[Rcpp-devel] add new components to list without specifying list size initially

Walrus Foolhill walrus.foolhill at gmail.com
Fri Aug 12 08:22:08 CEST 2011


Ok, I started with smaller examples. I understand more or less how to
manipulate IntegerVectors, but not StringVectors (see below), and thus I
can't even start manipulating a simple list of StringVectors. Even so I
looked at mailing lists, StackOverflow, package pdf, source code on
R-Forge...

The following code tells me "warning: cannot pass objects of non-POD type
‘struct Rcpp::internal::string_proxy<16>’ through ‘...’; call will abort at
runtime": why does it complain about printing the string in vec_s[i]?

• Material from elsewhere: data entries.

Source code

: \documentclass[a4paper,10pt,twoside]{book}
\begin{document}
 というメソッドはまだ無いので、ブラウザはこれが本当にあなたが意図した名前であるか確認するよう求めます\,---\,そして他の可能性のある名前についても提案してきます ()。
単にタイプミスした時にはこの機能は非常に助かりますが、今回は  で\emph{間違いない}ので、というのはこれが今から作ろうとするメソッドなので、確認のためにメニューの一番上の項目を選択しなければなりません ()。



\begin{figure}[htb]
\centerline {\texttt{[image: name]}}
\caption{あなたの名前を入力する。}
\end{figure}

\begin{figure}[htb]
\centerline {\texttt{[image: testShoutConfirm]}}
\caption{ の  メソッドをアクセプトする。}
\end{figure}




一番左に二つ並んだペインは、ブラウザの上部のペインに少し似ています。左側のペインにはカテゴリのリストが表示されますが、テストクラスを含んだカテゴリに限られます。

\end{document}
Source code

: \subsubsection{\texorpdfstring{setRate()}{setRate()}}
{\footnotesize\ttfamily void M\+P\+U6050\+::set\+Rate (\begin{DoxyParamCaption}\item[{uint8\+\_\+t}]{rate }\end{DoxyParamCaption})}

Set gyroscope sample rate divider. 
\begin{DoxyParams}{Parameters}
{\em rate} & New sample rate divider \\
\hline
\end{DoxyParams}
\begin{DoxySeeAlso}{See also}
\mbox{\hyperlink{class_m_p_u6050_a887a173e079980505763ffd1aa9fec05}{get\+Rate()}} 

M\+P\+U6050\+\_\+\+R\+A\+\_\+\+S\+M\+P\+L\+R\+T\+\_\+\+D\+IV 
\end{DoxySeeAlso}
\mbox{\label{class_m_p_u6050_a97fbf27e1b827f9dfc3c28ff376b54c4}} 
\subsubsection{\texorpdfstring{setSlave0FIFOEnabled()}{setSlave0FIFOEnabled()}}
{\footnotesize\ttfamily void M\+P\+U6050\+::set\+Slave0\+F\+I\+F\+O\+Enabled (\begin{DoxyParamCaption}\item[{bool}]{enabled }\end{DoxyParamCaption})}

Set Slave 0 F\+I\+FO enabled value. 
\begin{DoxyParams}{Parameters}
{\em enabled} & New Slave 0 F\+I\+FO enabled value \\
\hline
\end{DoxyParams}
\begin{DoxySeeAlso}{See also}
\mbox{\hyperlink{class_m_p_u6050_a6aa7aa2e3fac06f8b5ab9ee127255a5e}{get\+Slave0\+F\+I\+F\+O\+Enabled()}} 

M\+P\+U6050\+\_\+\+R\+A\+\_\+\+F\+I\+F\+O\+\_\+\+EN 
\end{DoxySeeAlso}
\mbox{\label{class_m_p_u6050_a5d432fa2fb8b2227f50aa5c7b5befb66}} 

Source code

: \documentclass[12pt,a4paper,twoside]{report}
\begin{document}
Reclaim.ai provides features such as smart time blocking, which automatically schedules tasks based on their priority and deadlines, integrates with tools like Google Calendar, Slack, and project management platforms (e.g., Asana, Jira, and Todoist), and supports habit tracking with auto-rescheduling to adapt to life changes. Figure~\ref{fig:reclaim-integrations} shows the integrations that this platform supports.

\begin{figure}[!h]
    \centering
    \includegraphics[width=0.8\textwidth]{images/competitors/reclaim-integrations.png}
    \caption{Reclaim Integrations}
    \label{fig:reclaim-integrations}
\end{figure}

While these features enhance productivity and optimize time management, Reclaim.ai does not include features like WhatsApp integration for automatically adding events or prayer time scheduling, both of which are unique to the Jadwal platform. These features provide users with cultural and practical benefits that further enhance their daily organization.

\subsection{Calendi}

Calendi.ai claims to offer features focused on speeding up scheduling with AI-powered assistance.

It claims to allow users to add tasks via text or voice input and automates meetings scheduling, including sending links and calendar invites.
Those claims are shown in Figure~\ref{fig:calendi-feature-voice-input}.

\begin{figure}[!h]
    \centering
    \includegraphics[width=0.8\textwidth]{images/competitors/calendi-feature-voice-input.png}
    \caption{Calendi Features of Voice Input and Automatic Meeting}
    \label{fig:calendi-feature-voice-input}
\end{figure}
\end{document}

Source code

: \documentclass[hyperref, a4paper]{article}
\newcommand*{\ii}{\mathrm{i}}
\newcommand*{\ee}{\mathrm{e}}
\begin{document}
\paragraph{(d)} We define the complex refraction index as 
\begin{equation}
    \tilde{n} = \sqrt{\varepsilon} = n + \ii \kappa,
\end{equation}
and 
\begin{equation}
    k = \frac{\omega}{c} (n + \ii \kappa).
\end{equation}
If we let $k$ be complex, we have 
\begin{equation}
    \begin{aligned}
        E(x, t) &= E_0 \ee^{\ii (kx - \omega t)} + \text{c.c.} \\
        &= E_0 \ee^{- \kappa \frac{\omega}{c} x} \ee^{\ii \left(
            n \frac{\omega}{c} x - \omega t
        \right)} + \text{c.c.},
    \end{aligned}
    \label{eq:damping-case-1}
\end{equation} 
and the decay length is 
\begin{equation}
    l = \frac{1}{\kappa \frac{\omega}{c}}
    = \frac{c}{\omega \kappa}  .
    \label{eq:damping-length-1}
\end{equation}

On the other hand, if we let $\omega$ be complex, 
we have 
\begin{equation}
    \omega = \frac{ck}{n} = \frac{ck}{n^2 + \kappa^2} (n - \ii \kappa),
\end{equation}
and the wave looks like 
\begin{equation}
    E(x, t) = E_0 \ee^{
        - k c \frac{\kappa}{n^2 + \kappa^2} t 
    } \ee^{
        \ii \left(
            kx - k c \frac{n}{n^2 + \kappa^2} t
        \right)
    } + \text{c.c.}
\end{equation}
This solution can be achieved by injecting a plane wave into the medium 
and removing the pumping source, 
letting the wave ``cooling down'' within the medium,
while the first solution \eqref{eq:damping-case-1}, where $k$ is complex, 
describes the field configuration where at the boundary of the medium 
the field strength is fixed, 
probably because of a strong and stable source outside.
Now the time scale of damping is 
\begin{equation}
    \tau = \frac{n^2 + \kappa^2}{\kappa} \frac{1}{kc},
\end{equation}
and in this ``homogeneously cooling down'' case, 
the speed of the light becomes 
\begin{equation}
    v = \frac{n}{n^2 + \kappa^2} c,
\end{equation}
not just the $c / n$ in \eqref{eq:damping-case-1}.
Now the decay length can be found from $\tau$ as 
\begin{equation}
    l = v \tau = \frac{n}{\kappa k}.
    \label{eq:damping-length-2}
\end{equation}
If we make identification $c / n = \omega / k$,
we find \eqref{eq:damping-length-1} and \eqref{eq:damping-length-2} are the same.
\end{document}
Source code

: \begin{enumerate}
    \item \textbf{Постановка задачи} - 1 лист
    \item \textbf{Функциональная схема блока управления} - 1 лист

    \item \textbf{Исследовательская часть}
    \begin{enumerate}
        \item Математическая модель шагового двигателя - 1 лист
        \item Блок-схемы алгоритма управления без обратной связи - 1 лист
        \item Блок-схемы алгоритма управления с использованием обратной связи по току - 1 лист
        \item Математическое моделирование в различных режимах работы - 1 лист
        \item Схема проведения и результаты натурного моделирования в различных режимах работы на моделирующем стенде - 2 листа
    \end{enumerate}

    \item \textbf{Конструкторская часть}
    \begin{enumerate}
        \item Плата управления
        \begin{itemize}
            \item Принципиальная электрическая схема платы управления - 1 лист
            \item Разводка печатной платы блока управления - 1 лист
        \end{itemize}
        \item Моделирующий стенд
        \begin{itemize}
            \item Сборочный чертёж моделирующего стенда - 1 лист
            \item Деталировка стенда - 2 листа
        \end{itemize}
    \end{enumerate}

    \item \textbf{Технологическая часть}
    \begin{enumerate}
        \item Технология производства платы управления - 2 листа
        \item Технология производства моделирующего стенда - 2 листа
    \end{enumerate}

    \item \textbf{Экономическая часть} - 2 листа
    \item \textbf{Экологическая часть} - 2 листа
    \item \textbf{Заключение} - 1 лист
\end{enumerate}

fn <- cxxfunction(signature(l_in="list"),
                  body='
using namespace Rcpp;
List l = List(l_in);
Rprintf("list size: %d\\n", l.size());

IntegerVector vec_i= IntegerVector(2);
vec_i[0] = 1;
vec_i[1] = 2;
List l2 = List::create(_["vec"] = vec_i);
Rprintf("vec_i size: %d\\n", vec_i.size());
for(int i=0; i<vec_i.size(); ++i)
  Rprintf("vec_i[%d]=%d\\n", i, vec_i[i]);

StringVector vec_s = StringVector::create("toto");
vec_s[0] = "toto";
Rprintf("vec_s size: %d\\n", vec_s.size());
for(int i=0; i<vec_s.size(); ++i)
  Rprintf("vec_s[%d]=%s\\n", i, vec_s[i]);

return l2;
',
                  plugin="Rcpp", verbose=TRUE)
print(fn(list(a=c(1,2,3), b=c("a","b","c"))))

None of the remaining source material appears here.